## [Task item]
Please copy out every line in the entries that includes the word "rank".

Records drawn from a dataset
- - - -

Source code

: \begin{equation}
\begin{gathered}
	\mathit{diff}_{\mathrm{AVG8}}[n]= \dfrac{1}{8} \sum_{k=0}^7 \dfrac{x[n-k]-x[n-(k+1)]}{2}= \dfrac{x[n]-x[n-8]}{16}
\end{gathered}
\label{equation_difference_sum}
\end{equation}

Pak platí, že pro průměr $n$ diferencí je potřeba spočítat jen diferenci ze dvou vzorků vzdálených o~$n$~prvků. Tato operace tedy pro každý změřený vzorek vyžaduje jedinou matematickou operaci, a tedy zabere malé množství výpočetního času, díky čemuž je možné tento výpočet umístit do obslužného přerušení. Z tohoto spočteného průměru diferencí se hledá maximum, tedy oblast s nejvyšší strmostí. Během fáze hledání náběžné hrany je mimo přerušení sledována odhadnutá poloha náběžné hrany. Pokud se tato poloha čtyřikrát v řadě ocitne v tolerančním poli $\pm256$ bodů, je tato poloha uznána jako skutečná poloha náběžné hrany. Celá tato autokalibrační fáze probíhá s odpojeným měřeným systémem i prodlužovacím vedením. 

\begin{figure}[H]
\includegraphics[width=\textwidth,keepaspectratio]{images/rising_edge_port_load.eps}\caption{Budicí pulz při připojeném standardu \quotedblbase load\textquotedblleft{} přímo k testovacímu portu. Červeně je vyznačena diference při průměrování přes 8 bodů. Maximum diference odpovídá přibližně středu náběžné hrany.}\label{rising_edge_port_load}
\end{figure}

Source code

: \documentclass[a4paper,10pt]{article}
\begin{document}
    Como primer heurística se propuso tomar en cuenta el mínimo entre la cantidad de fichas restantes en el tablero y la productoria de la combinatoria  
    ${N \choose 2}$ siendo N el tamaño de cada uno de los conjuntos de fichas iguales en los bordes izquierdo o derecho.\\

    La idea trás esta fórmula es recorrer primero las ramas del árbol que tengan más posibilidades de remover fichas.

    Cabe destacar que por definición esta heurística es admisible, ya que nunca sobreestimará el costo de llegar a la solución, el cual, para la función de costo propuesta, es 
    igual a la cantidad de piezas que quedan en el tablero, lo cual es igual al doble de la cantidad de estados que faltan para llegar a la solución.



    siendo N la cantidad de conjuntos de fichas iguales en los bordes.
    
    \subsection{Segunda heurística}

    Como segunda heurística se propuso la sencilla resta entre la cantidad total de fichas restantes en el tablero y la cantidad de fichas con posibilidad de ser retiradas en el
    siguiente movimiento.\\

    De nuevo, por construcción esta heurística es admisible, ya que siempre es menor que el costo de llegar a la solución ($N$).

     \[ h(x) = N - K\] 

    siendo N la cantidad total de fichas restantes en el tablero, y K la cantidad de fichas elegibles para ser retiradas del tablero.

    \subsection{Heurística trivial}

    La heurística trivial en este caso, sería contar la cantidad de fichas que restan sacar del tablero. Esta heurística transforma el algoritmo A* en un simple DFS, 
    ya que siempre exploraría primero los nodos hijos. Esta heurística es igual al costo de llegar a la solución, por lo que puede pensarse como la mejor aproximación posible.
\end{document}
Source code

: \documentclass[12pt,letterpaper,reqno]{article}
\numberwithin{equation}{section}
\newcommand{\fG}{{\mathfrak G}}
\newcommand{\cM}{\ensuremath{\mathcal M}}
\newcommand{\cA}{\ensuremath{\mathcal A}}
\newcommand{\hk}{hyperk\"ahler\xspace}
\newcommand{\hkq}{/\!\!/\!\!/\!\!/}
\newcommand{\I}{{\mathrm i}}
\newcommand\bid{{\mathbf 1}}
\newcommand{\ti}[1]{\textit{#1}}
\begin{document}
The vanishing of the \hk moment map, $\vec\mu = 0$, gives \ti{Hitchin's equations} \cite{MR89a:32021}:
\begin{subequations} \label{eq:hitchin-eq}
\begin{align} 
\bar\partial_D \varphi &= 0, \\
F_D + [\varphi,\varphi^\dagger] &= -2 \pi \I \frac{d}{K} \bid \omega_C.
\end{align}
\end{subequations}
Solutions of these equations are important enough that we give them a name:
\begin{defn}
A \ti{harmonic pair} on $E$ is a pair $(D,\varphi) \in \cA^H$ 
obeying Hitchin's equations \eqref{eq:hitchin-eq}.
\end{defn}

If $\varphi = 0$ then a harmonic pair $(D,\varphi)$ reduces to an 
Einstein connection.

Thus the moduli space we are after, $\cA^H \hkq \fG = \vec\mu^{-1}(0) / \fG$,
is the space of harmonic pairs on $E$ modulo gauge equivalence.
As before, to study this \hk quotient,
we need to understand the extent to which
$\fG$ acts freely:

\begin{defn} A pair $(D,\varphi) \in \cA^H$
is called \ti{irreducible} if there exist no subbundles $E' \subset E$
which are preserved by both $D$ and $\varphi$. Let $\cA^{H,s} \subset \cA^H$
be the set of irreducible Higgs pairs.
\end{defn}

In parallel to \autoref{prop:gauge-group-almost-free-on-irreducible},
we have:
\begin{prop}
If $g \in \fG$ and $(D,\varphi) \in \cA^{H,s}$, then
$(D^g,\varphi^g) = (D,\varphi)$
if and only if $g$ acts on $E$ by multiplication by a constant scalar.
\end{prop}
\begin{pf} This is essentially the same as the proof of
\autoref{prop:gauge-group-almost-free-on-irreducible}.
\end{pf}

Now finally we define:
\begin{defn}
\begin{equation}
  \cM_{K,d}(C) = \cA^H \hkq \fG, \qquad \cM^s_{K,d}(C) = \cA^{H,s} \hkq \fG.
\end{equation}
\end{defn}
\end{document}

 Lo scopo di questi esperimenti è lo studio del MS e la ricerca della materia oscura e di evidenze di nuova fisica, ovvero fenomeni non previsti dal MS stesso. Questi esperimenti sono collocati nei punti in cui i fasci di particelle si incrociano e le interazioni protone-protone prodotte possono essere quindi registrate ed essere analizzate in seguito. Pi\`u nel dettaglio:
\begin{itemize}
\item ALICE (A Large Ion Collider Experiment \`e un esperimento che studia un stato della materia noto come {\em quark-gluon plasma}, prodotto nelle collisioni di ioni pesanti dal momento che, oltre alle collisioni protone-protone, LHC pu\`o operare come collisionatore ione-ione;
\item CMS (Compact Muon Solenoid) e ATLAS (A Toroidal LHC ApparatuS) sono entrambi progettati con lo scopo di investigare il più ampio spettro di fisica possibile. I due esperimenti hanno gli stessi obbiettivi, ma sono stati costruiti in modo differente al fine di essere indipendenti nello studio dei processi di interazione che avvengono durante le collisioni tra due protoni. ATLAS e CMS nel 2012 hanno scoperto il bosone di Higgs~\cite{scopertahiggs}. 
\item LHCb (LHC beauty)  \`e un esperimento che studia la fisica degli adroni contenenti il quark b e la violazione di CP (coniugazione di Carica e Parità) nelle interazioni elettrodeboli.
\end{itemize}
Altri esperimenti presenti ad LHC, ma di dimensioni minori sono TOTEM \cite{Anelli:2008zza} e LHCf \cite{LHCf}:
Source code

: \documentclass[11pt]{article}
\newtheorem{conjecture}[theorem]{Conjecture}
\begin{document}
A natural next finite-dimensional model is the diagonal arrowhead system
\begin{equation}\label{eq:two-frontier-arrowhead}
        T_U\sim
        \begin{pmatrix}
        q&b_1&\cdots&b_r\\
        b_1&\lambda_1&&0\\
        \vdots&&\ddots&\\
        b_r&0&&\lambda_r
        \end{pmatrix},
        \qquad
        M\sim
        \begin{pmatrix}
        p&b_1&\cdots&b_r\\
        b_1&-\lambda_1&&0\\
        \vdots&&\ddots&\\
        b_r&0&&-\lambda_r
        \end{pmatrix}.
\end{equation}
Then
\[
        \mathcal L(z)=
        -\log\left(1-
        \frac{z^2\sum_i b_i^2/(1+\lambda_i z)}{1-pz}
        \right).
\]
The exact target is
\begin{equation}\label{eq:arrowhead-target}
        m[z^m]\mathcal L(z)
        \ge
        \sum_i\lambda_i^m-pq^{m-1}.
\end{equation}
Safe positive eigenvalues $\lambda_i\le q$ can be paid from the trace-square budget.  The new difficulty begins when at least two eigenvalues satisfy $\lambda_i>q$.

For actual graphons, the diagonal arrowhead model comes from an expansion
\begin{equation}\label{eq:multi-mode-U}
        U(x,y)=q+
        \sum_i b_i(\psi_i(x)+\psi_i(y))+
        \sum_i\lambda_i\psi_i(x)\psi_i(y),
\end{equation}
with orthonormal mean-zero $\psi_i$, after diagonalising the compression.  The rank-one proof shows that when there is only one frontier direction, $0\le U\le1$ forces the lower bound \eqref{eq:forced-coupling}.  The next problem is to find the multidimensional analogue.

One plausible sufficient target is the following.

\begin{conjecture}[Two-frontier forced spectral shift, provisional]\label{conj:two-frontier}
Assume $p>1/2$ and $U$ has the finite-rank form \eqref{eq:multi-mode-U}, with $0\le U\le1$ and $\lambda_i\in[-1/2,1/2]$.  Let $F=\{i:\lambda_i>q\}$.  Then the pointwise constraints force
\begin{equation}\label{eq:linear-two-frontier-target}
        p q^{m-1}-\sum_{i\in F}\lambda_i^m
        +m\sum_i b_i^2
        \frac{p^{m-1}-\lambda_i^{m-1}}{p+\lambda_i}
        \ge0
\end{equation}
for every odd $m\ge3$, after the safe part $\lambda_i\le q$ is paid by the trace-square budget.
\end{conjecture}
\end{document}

- - - -

## [Finished exercise]
with orthonormal mean-zero $\psi_i$, after diagonalising the compression.  The rank-one proof shows that when there is only one frontier direction, $0\le U\le1$ forces the lower bound \eqref{eq:forced-coupling}.  The next problem is to find the multidimensional analogue.
Assume $p>1/2$ and $U$ has the finite-rank form \eqref{eq:multi-mode-U}, with $0\le U\le1$ and $\lambda_i\in[-1/2,1/2]$.  Let $F=\{i:\lambda_i>q\}$.  Then the pointwise constraints force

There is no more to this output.